Some ideas... (DMM required)
Given that it happened just out of the blue, I'm unsure. I'm going to hope you have a Digital Multimeter and know how to use it. I can think of a few possibilities for what might be the problem. It sounds like a big, clean break somewhere:
First off, check for continuity on the actual plug by touching one probe to the sleeve, and one to the tip (if there's a normal impedance, life is good.) Then measure from the sleeve to the middle ring (again, check for normal impedance.) If one of these leaves the DMM reading "1" or "OL" (something like that) then there's no continuity, and there's a break somewhere. If that's the case, then:
A. There's a break somewhere in the cable. It looks like the cable's modular, so it could be broken somewhere in there (chances are it would have been at an end).

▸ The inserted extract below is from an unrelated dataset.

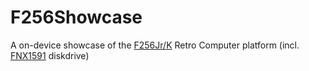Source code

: # F256Showcase
A on-device showcase of the [F256Jr/K](https://c256foenix.com/f256-jr/?v=796834e7a283) Retro Computer platform (incl. [FNX1591](https://c256foenix.com/accessories/?v=796834e7a283) diskdrive)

Try testing for continuity between both ends: If there's no continuity, then you have a bad cable.
B. The jack is broken inside the headphones themselves. If you can find a way to open them, then you'd be able to look. Test for continuity between the cable and the connections on the jack (hope that it's in plain sight, unlike on the higher-end Sennheisers where the whole driver unit pops out, which is a pain in itself.) If there's no continuity here, then you have a bad jack.
C. Somewhere else inside the headphones a break has formed. Check for continuity internally on the cable to the individual connections on the ears. Whichever one has no continuity is at fault.
D. The driver is dead. Like you said, using them in the garage may have caused something to happen to them. This is something that I can't exactly help you with. If you look for continuity across the driver itself, after verifying that the cables weren't broken, then something's broken inside the driver and I have no clue how to fix it. You'll need a new driver.
As far as opening them goes, given that they're a single-sided cable you'll probably run into a few issues. I can't help you much on that. If they're anything like my HD545s you have to very carefully pull U-shaped arm holding the individual ears in out of the sockets by carefully bending them outwards. Extra emphasis on the careful part, because breaking the U-piece would really suck.
Sorry for the long-winded post, but I hope this helps.